News Feed, Facebook's mint but also the primary source of its misinformation woes, became a tool for violence and authoritarianism in developing countries, an anchor that's upended the news industry, and a megaphone for extremists who are looking to broadcast and amplify acts of terror.
It's therefore not surprising that CEO Mark Zuckerberg has outlined a new vision for Facebook in a 3,200-word missive to "build a simpler platform that's focused on privacy first," shifting from public sharing to a more closed-off space where users can communicate with one another privately, betting big on end-to-end encryption, reducing permanence (but will the data get actually deleted?) and interoperability.
In other words, Facebook is becoming a lot more like... Snapchat. This marks a major reversal for Zuckerberg, who has consistently championed the cause of making the world more open and connected, noting that "a more open world is a better world," as the company filed to go public in 2012.
As oxymoronic as it sounds, it remains to be seen if this privacy by design approach will be rigorously implemented, or it's just some clever marketing spiel. After all, it's one thing to envision a private Facebook, and another to deliver it.
Given the company's abject lack of transparency when it comes to its data collection and sharing practices — Will it stop purchasing information from data brokers? Will it stop collecting information about users' online activities and tie them back to their accounts even if they are deactivated?
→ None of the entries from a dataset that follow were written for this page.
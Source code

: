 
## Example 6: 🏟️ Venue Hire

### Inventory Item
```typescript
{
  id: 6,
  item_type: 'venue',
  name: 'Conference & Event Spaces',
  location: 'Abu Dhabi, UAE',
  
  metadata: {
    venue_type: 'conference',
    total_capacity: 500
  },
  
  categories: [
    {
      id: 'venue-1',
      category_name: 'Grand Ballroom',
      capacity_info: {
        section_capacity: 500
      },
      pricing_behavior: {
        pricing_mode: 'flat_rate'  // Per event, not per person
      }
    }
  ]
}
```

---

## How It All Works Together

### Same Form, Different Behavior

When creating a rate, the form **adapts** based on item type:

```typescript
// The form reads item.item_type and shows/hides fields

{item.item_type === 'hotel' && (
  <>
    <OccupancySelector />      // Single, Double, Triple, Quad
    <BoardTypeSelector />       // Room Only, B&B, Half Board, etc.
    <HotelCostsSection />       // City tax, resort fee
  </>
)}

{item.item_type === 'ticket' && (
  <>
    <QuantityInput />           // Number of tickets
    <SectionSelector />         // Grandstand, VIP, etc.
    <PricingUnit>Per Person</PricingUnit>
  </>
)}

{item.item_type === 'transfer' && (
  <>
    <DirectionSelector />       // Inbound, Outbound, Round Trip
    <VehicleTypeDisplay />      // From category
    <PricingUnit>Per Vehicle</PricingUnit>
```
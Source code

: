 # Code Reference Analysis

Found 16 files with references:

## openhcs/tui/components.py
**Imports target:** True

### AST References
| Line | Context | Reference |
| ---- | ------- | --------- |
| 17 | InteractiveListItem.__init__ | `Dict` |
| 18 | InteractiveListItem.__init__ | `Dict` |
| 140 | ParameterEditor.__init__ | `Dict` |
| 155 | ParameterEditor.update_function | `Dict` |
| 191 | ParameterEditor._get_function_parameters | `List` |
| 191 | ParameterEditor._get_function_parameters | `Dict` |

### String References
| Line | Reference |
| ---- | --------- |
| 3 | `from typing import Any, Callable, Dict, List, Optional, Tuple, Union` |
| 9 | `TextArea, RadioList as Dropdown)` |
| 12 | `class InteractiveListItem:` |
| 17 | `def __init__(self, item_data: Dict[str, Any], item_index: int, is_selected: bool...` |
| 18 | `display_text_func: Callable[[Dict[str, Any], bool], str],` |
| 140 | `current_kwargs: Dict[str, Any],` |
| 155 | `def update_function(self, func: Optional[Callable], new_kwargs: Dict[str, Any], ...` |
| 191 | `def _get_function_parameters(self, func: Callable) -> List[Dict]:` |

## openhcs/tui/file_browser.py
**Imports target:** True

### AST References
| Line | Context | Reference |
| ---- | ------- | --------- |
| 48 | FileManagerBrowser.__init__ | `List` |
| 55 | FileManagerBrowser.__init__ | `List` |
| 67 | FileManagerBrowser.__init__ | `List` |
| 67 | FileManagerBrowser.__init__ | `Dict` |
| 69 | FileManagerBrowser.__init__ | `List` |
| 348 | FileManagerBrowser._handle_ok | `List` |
Will it stop creating shadow profiles of people aren't even on Facebook? — and its poor track record with rolling out privacy-forward tools — the release of Clear History feature was recently pushed to later this year — the essay won't do much to help Facebook get out of the hole it dug for itself.
Studying at Harvard University and majoring in psychology, Zuckerberg and his cohorts devised the very idea of commodifying privacy, mining users' innermost thoughts, desires and connections for what amounted to an insanely lucrative cash grab, building a vast empire on the foundations of surveillance capitalism, a network so colossal that it's game over for rivals even before the game begins.
The move to privacy, it bears noting, is clothed in the language of contrition and openness. But if the future is private, that future cannot be Facebook — it's hard to find privacy on a website that's designed to extract and exploit personal information. If anything, Zuckerberg's newfound verbal commitment to privacy is very much at odds with the way the website currently operates.
What's more, it should not be up to Facebook to set the terms of what counts as meaningful privacy measures, not to mention the pivot is a sneaky way for Facebook to relieve itself of the responsibility of policing what takes place in private messages and groups. Bad actors aren't removed from the platform but given protection by a digital wall.
By pulling users into a closed network with end-to-end encryption that would exempt it from moderating fake news, propaganda, hate speech, and misinformation its platform disseminates, the move aims to shield itself from mounting costs and regulatory hurdles as it attempts to remedy its recent debacles.
However with Facebook's monopoly facing heightened competition from all-in-one chat app WeChat and intense scrutiny following years of privacy screw-ups, misinformation campaigns, and political polarisation — including calls for breaking it up into its constituent networks (Facebook, Instagram and WhatsApp) — Zuckerberg's proposal to forge a new path forward through a tighter integration of its disparate properties couldn't have arrived at a more opportune time.
It's at best a self-serving, diversionary tactic that distracts and obfuscates the company's privacy missteps while simultaneously deepening users' reliance on the platform.